The idea was that women were fundamentally unstable and less healthy in part because their uteruses were inclined to wander around the body freely. The ancient Greek physician Aretaeus explained:

"It is very much like an independent animal within the body for it moves around of its own accord and is quite erratic. Furthermore, it likes fragrant smells and moves toward them, but it dislikes foul odors and moves away from them."

While wandering wombs were slightly out of fashion by the 19th century, they appear to have been the origin behind the idea that a woman, whose frail mental condition caused her to swoon whenever she experienced any emotions or encountered shocking things, needed to be given a strong sharp dose of smelling salts to put their emotions (and, originally, their uterus) back into their proper places. Wandering wombs were originally posited as the cause behind the famed female complaint "hysteria," a favorite of 19th century diagnoses of women with any kind of nervous problem. If they didn't keep the smelling salts on their persons, they were vulnerable to their own mental and physical weaknesses. Charming.

Ducking Stools & Scold's Bridles

These are some truly astonishing objects built due to horrendously sexist views. In 16th and 17th century England in particular, the idea of the "scold" — a woman who was loudly quarrelsome or prone to argument — was seen as societally unacceptable and dangerous. To control scolds, two punishments appear to have been used: being dunked in a river, and having a bridle put on your face.

Ducking stools, as they were called, were more widespread than scold's bridles, and had official sanction. The woman in question would be strapped to a chair, which was then dunked progressively several times in water, usually in a local river or stream. It was meant to be humiliating, terrifying, and also a violation of a woman's modesty, because of her clinging clothes. Scold's bridles, though, were arguably worse; also called "branks", they were designed to be clamped around the head of a loud scold and physically preventing her from talking (though versions designed for witches also physically pierced the tongue). The woman would then be paraded in public for everybody to see her shameful punishment.

The Iron Spider

This is one of the most horrific torture devices ever made, and it distinguishes itself from others in its category by the fact that it was made particularly for women (warning: this description is quite gruesome, so if you like to steer clear of such things, please skip the rest of this section).

The Iron Spider or "breast ripper" was a category of torture device designed in the late 17th century in Germany specifically for use on the breasts of women being punished, and it did it in a spectacularly awful way: by clamping, turning and pulling the breast flesh off entirely.
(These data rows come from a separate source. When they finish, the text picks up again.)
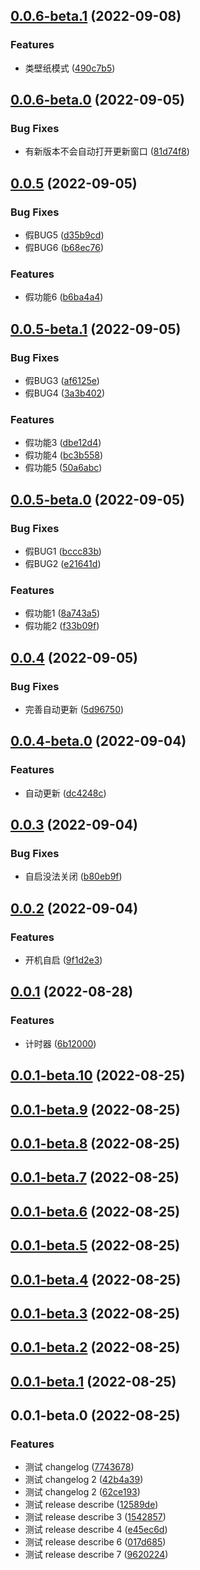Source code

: ## [0.0.6-beta.1](https://github.com/xxldm/tool-client/compare/v0.0.6-beta.0...v0.0.6-beta.1) (2022-09-08)


### Features

* 类壁纸模式 ([490c7b5](https://github.com/xxldm/tool-client/commit/490c7b5622db4de1bffcc6a27aefb2e6d60527fc))



## [0.0.6-beta.0](https://github.com/xxldm/tool-client/compare/v0.0.5...v0.0.6-beta.0) (2022-09-05)


### Bug Fixes

* 有新版本不会自动打开更新窗口 ([81d74f8](https://github.com/xxldm/tool-client/commit/81d74f8d33f6714e4a83a3d1a6eb168ec414e499))



## [0.0.5](https://github.com/xxldm/tool-client/compare/v0.0.5-beta.1...v0.0.5) (2022-09-05)


### Bug Fixes

* 假BUG5 ([d35b9cd](https://github.com/xxldm/tool-client/commit/d35b9cd3e2d786f68d593e88e4bd620ac25b5081))
* 假BUG6 ([b68ec76](https://github.com/xxldm/tool-client/commit/b68ec7679fd8369648e3668b3a3b660a4e5e2580))


### Features

* 假功能6 ([b6ba4a4](https://github.com/xxldm/tool-client/commit/b6ba4a4daf066469da5aa0c394b23822ae63ea36))



## [0.0.5-beta.1](https://github.com/xxldm/tool-client/compare/v0.0.5-beta.0...v0.0.5-beta.1) (2022-09-05)


### Bug Fixes

* 假BUG3 ([af6125e](https://github.com/xxldm/tool-client/commit/af6125e2a9f5c15019de1f3c65b839a912f38b19))
* 假BUG4 ([3a3b402](https://github.com/xxldm/tool-client/commit/3a3b4026da65a09519c33e4a0004bc064d02a3a2))


### Features

* 假功能3 ([dbe12d4](https://github.com/xxldm/tool-client/commit/dbe12d4451ae9bf9c3e7c77428be94c9c9dc6e24))
* 假功能4 ([bc3b558](https://github.com/xxldm/tool-client/commit/bc3b558b7a1e6cc34ef2abb742c7eadd65b4537a))
* 假功能5 ([50a6abc](https://github.com/xxldm/tool-client/commit/50a6abcd9a288d192426492a970308429f13356e))



## [0.0.5-beta.0](https://github.com/xxldm/tool-client/compare/v0.0.4...v0.0.5-beta.0) (2022-09-05)


### Bug Fixes

* 假BUG1 ([bccc83b](https://github.com/xxldm/tool-client/commit/bccc83b3a0c81253e0c3615a9239e8cbc1f4f331))
* 假BUG2 ([e21641d](https://github.com/xxldm/tool-client/commit/e21641df6021e2bc7f7157fbd30eb6ed3bdfccfc))


### Features

* 假功能1 ([8a743a5](https://github.com/xxldm/tool-client/commit/8a743a57c733290de7bf91f17bc0e39b89cc9206))
* 假功能2 ([f33b09f](https://github.com/xxldm/tool-client/commit/f33b09fb3e0bff867d6d9e79a49849cb94b58a37))



## [0.0.4](https://github.com/xxldm/tool-client/compare/v0.0.4-beta.0...v0.0.4) (2022-09-05)


### Bug Fixes

* 完善自动更新 ([5d96750](https://github.com/xxldm/tool-client/commit/5d967503139420c132e955766880a2a2bcb873bb))



## [0.0.4-beta.0](https://github.com/xxldm/tool-client/compare/v0.0.3...v0.0.4-beta.0) (2022-09-04)


### Features

* 自动更新 ([dc4248c](https://github.com/xxldm/tool-client/commit/dc4248c226909d27a0e9a883645addedf3148b56))



## [0.0.3](https://github.com/xxldm/tool-client/compare/v0.0.2...v0.0.3) (2022-09-04)


### Bug Fixes

* 自启没法关闭 ([b80eb9f](https://github.com/xxldm/tool-client/commit/b80eb9fd05864eed9640b713b9f2080aac4bfab9))



## [0.0.2](https://github.com/xxldm/tool-client/compare/v0.0.1...v0.0.2) (2022-09-04)


### Features

* 开机自启 ([9f1d2e3](https://github.com/xxldm/tool-client/commit/9f1d2e36a4227454b5ad46be0d4c110661ef7c48))



## [0.0.1](https://github.com/xxldm/tool-client/compare/v0.0.1-beta.10...v0.0.1) (2022-08-28)


### Features

* 计时器 ([6b12000](https://github.com/xxldm/tool-client/commit/6b12000e62d2d7d95f7298a016e2da65606f8741))



## [0.0.1-beta.10](https://github.com/xxldm/tool-client/compare/v0.0.1-beta.9...v0.0.1-beta.10) (2022-08-25)



## [0.0.1-beta.9](https://github.com/xxldm/tool-client/compare/v0.0.1-beta.8...v0.0.1-beta.9) (2022-08-25)



## [0.0.1-beta.8](https://github.com/xxldm/tool-client/compare/v0.0.1-beta.7...v0.0.1-beta.8) (2022-08-25)



## [0.0.1-beta.7](https://github.com/xxldm/tool-client/compare/v0.0.1-beta.6...v0.0.1-beta.7) (2022-08-25)



## [0.0.1-beta.6](https://github.com/xxldm/tool-client/compare/v0.0.1-beta.5...v0.0.1-beta.6) (2022-08-25)



## [0.0.1-beta.5](https://github.com/xxldm/tool-client/compare/v0.0.1-beta.4...v0.0.1-beta.5) (2022-08-25)



## [0.0.1-beta.4](https://github.com/xxldm/tool-client/compare/v0.0.1-beta.3...v0.0.1-beta.4) (2022-08-25)



## [0.0.1-beta.3](https://github.com/xxldm/tool-client/compare/v0.0.1-beta.2...v0.0.1-beta.3) (2022-08-25)



## [0.0.1-beta.2](https://github.com/xxldm/tool-client/compare/v0.0.1-beta.1...v0.0.1-beta.2) (2022-08-25)



## [0.0.1-beta.1](https://github.com/xxldm/tool-client/compare/v0.0.1-beta.0...v0.0.1-beta.1) (2022-08-25)



## 0.0.1-beta.0 (2022-08-25)


### Features

* 测试 changelog ([7743678](https://github.com/xxldm/tool-client/commit/77436788e7d09681da0a7578f966bd1e40e6a5dd))
* 测试 changelog 2 ([42b4a39](https://github.com/xxldm/tool-client/commit/42b4a397341f059455d3a92728b13d1c1842523e))
* 测试 changelog 2 ([62ce193](https://github.com/xxldm/tool-client/commit/62ce193335d5867edaa6011ddcfee9f07cf27c1e))
* 测试 release describe ([12589de](https://github.com/xxldm/tool-client/commit/12589dea48205428b9c8aaad1e0a77f4e2a0e5cd))
* 测试 release describe 3 ([1542857](https://github.com/xxldm/tool-client/commit/154285791abdd86bfba27434afec641ca70f708b))
* 测试 release describe 4 ([e45ec6d](https://github.com/xxldm/tool-client/commit/e45ec6d6d3f288ebf92a35dc86aeb0c1e352aa75))
* 测试 release describe 6 ([017d685](https://github.com/xxldm/tool-client/commit/017d68590345194a91c52391a6629be247241284))
* 测试 release describe 7 ([9620224](https://github.com/xxldm/tool-client/commit/9620224c19202008d31ddf3766550ec9abf91222))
It was either used to "mark" people (particularly unwed mothers) or to torture them ; there are records of both heated and cold devices being used on women who had committed crimes as diverse as heresy, magic and abortion. The horrific demonstration was often done in public, making it even more awful.

The Beauty Micrometer

Compared to breast rippers and bridles, the "beauty micrometer" of Max Factor, invented in America in 1932, looks intensely benign — but it's not exactly fun, either. It was, rather like the scold's bridle, a vast apparatus designed to be worn on the head. Bur instead of constraining a woman from speaking, it operated as a "flaw detector," claiming to take up to 325 separate measurements of the imperfections of the female face in order to help the cosmetician correct them with make-up.
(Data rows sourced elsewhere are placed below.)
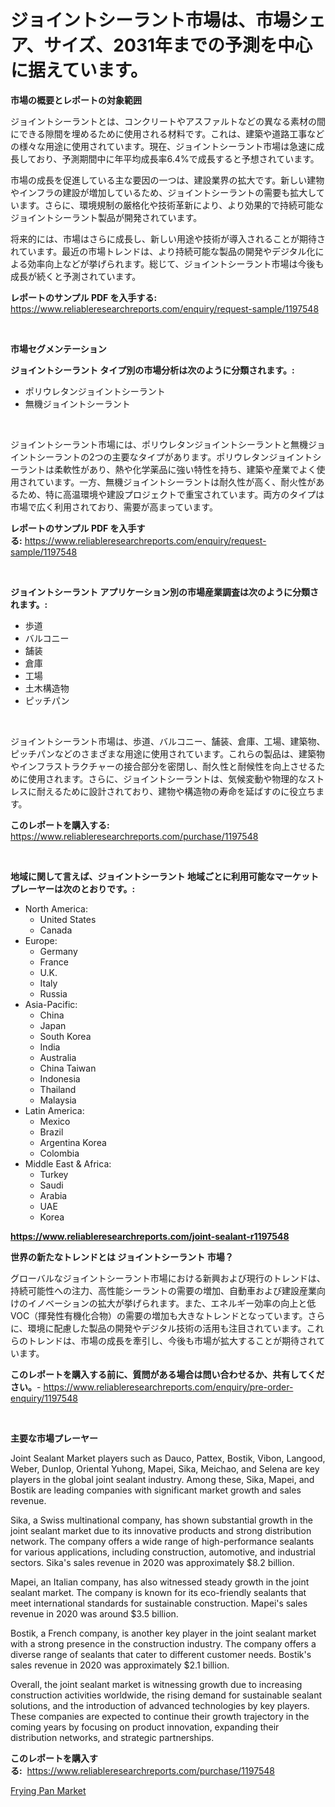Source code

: <p><h1>ジョイントシーラント市場は、市場シェア、サイズ、2031年までの予測を中心に据えています。</h1></p><p><strong>市場の概要とレポートの対象範囲</strong></p>
<p><p>ジョイントシーラントとは、コンクリートやアスファルトなどの異なる素材の間にできる隙間を埋めるために使用される材料です。これは、建築や道路工事などの様々な用途に使用されています。現在、ジョイントシーラント市場は急速に成長しており、予測期間中に年平均成長率6.4%で成長すると予想されています。</p><p>市場の成長を促進している主な要因の一つは、建設業界の拡大です。新しい建物やインフラの建設が増加しているため、ジョイントシーラントの需要も拡大しています。さらに、環境規制の厳格化や技術革新により、より効果的で持続可能なジョイントシーラント製品が開発されています。</p><p>将来的には、市場はさらに成長し、新しい用途や技術が導入されることが期待されています。最近の市場トレンドは、より持続可能な製品の開発やデジタル化による効率向上などが挙げられます。総じて、ジョイントシーラント市場は今後も成長が続くと予測されています。</p></p>
<p><strong>レポートのサンプル PDF を入手する:</strong> <a href="https://www.reliableresearchreports.com/enquiry/request-sample/1197548">https://www.reliableresearchreports.com/enquiry/request-sample/1197548</a></p>
<p>&nbsp;</p>
<p><strong>市場セグメンテーション</strong></p>
<p><strong>ジョイントシーラント タイプ別の市場分析は次のように分類されます。:</strong></p>
<p><ul><li>ポリウレタンジョイントシーラント</li><li>無機ジョイントシーラント</li></ul></p>
<p>&nbsp;</p>
<p><p>ジョイントシーラント市場には、ポリウレタンジョイントシーラントと無機ジョイントシーラントの2つの主要なタイプがあります。ポリウレタンジョイントシーラントは柔軟性があり、熱や化学薬品に強い特性を持ち、建築や産業でよく使用されています。一方、無機ジョイントシーラントは耐久性が高く、耐火性があるため、特に高温環境や建設プロジェクトで重宝されています。両方のタイプは市場で広く利用されており、需要が高まっています。</p></p>
<p><strong>レポートのサンプル PDF を入手する:</strong>&nbsp;<a href="https://www.reliableresearchreports.com/enquiry/request-sample/1197548">https://www.reliableresearchreports.com/enquiry/request-sample/1197548</a></p>
<p>&nbsp;</p>
<p><strong> ジョイントシーラント アプリケーション別の市場産業調査は次のように分類されます。:</strong></p>
<p><ul><li>歩道</li><li>バルコニー</li><li>舗装</li><li>倉庫</li><li>工場</li><li>土木構造物</li><li>ピッチパン</li></ul></p>
<p>&nbsp;</p>
<p><p>ジョイントシーラント市場は、歩道、バルコニー、舗装、倉庫、工場、建築物、ピッチパンなどのさまざまな用途に使用されています。これらの製品は、建築物やインフラストラクチャーの接合部分を密閉し、耐久性と耐候性を向上させるために使用されます。さらに、ジョイントシーラントは、気候変動や物理的なストレスに耐えるために設計されており、建物や構造物の寿命を延ばすのに役立ちます。</p></p>
<p><strong>このレポートを購入する:</strong>&nbsp; <a href="https://www.reliableresearchreports.com/purchase/1197548">https://www.reliableresearchreports.com/purchase/1197548</a></p>
<p>&nbsp;</p>
<p><strong>地域に関して言えば、ジョイントシーラント 地域ごとに利用可能なマーケットプレーヤーは次のとおりです。:</strong></p>
<p><ul>
    <li>
        North America:
        <ul>
            <li>United States</li>
            <li>Canada</li>
        </ul>
    </li>
    <li>
        Europe:
        <ul>
            <li>Germany</li>
            <li>France</li>
            <li>U.K.</li>
            <li>Italy</li>
            <li>Russia</li>
        </ul>
    </li>
    <li>
        Asia-Pacific:
        <ul>
            <li>China</li>
            <li>Japan</li>
            <li>South Korea</li>
            <li>India</li>
            <li>Australia</li>
            <li>China Taiwan</li>
            <li>Indonesia</li>
            <li>Thailand</li>
            <li>Malaysia</li>
        </ul>
    </li>
    <li>
        Latin America:
        <ul>
            <li>Mexico</li>
            <li>Brazil</li>
            <li>Argentina Korea</li>
            <li>Colombia</li>
        </ul>
    </li>
    <li>
        Middle East & Africa:
        <ul>
            <li>Turkey</li>
            <li>Saudi</li>
            <li>Arabia</li>
            <li>UAE</li>
            <li>Korea</li>
        </ul>
    </li>
    </ul></p>
<p><strong><a href="https://www.reliableresearchreports.com/joint-sealant-r1197548">https://www.reliableresearchreports.com/joint-sealant-r1197548</a></strong>&nbsp;</p>
<p><strong>世界の新たなトレンドとは ジョイントシーラント 市場？</strong></p>
<p><p>グローバルなジョイントシーラント市場における新興および現行のトレンドは、持続可能性への注力、高性能シーラントの需要の増加、自動車および建設産業向けのイノベーションの拡大が挙げられます。また、エネルギー効率の向上と低VOC（揮発性有機化合物）の需要の増加も大きなトレンドとなっています。さらに、環境に配慮した製品の開発やデジタル技術の活用も注目されています。これらのトレンドは、市場の成長を牽引し、今後も市場が拡大することが期待されています。</p></p>
<p><strong>このレポートを購入する前に、質問がある場合は問い合わせるか、共有してください。</strong>- <a href="https://www.reliableresearchreports.com/enquiry/pre-order-enquiry/1197548">https://www.reliableresearchreports.com/enquiry/pre-order-enquiry/1197548</a></p>
<p>&nbsp;</p>
<p><strong>主要な市場プレーヤー</strong></p>
<p><p>Joint Sealant Market players such as Dauco, Pattex, Bostik, Vibon, Langood, Weber, Dunlop, Oriental Yuhong, Mapei, Sika, Meichao, and Selena are key players in the global joint sealant industry. Among these, Sika, Mapei, and Bostik are leading companies with significant market growth and sales revenue.</p><p>Sika, a Swiss multinational company, has shown substantial growth in the joint sealant market due to its innovative products and strong distribution network. The company offers a wide range of high-performance sealants for various applications, including construction, automotive, and industrial sectors. Sika's sales revenue in 2020 was approximately $8.2 billion.</p><p>Mapei, an Italian company, has also witnessed steady growth in the joint sealant market. The company is known for its eco-friendly sealants that meet international standards for sustainable construction. Mapei's sales revenue in 2020 was around $3.5 billion.</p><p>Bostik, a French company, is another key player in the joint sealant market with a strong presence in the construction industry. The company offers a diverse range of sealants that cater to different customer needs. Bostik's sales revenue in 2020 was approximately $2.1 billion.</p><p>Overall, the joint sealant market is witnessing growth due to increasing construction activities worldwide, the rising demand for sustainable sealant solutions, and the introduction of advanced technologies by key players. These companies are expected to continue their growth trajectory in the coming years by focusing on product innovation, expanding their distribution networks, and strategic partnerships.</p></p>
<p><strong>このレポートを購入する:</strong>&nbsp;&nbsp;<a href="https://www.reliableresearchreports.com/purchase/1197548">https://www.reliableresearchreports.com/purchase/1197548</a></p>
<p><p><a href="https://adventurous-uranium-ef9.notion.site/Frying-Pan-Market-Research-Report-Its-History-and-Forecast-2024-to-2031-5e5ee04816a54eeab0cf82fb287bb6c1">Frying Pan Market</a></p></p>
An advertisement for the device explained:

"The strips are held in place by set screws, allowing for 325 possible adjustments. If, for instance, the subject’s nose is slightly crooked — so slightly, in fact, that it escapes ordinary observation — the flaw is promptly detected by the instrument and corrective makeup is applied by an experienced operator."

This calibrator may well be the most uncomfortable demonstrations of the prison of female beauty standards that has ever existed in history. Was there one for men? Of course there wasn't. Men could have flaws; but women had to wear something that looked like the weekend wear of Pinhead from Hellraiser in order to "correct" theirs.